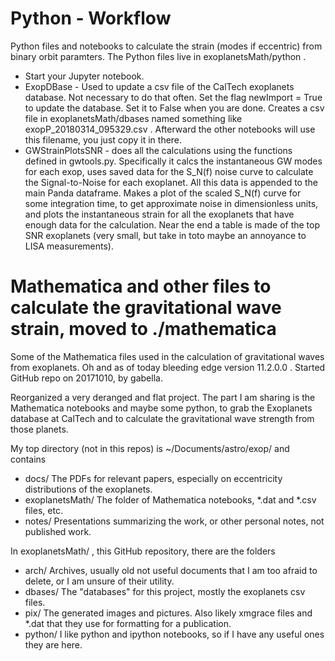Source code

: # Python - Workflow

Python files and notebooks to calculate the strain (modes if eccentric) from binary orbit paramters.  The Python files live in exoplanetsMath/python .

* Start your Jupyter notebook.
* ExopDBase - Used to update a csv file of the CalTech exoplanets database.  Not necessary to do that often.
  Set the flag newImport = True to update the database.  Set it to False when you are done.  Creates a csv file
in exoplanetsMath/dbases named something like exopP_20180314_095329.csv .  Afterward the other notebooks will use this filename,
you just copy it in there.
* GWStrainPlotsSNR - does all the calculations using the functions defined in gwtools.py.  Specifically it calcs the instantaneous GW modes for each exop,
uses saved data for the S_N(f) noise curve to calculate the Signal-to-Noise for each exoplanet.  All this data is appended to the main Panda dataframe.
Makes a plot of the scaled S_N(f) curve for some integration time, to get approximate noise in dimensionless units, and plots the instantaneous strain for
all the exoplanets that have enough data for the calculation.  Near the end a table is made of the top SNR exoplanets (very small, but take in toto maybe an
annoyance to LISA measurements).

#  Mathematica and other files to calculate the gravitational wave strain, moved to ./mathematica

Some of the Mathematica files used in the calculation of gravitational waves from exoplanets.  Oh and as of today bleeding edge version 11.2.0.0 .
Started GitHub repo on 20171010, by gabella.

Reorganized a very deranged and flat project.  The part I am sharing is the
Mathematica notebooks and maybe some python, to grab the Exoplanets database
at CalTech and to calculate the gravitational wave strength from those
planets.

My top directory (not in this repos) is ~/Documents/astro/exop/  and contains

* docs/   The PDFs for relevant papers, especially on eccentricity distributions of
        the exoplanets.
* exoplanetsMath/     The folder of Mathematica notebooks, *.dat and *.csv files, etc.
* notes/     Presentations summarizing the work, or other personal notes, not published
work.

In exoplanetsMath/  , this GitHub repository, there are the folders

* arch/
  Archives, usually old not useful documents that I am too afraid to delete, or
  I am unsure of their utility.
* dbases/
  The "databases" for this project, mostly the exoplanets csv files.
* pix/
  The generated images and pictures.  Also likely xmgrace files and *.dat
  that they use for formatting for a publication.
* python/
  I like python and ipython notebooks, so if I have any useful ones they are here.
■ ■ ■ ■
• TRY IT: From the entries above, select each line containing the string "noise".

• SOLUTION FOR THIS EXERCISE:
uses saved data for the S_N(f) noise curve to calculate the Signal-to-Noise for each exoplanet.  All this data is appended to the main Panda dataframe.
Makes a plot of the scaled S_N(f) curve for some integration time, to get approximate noise in dimensionless units, and plots the instantaneous strain for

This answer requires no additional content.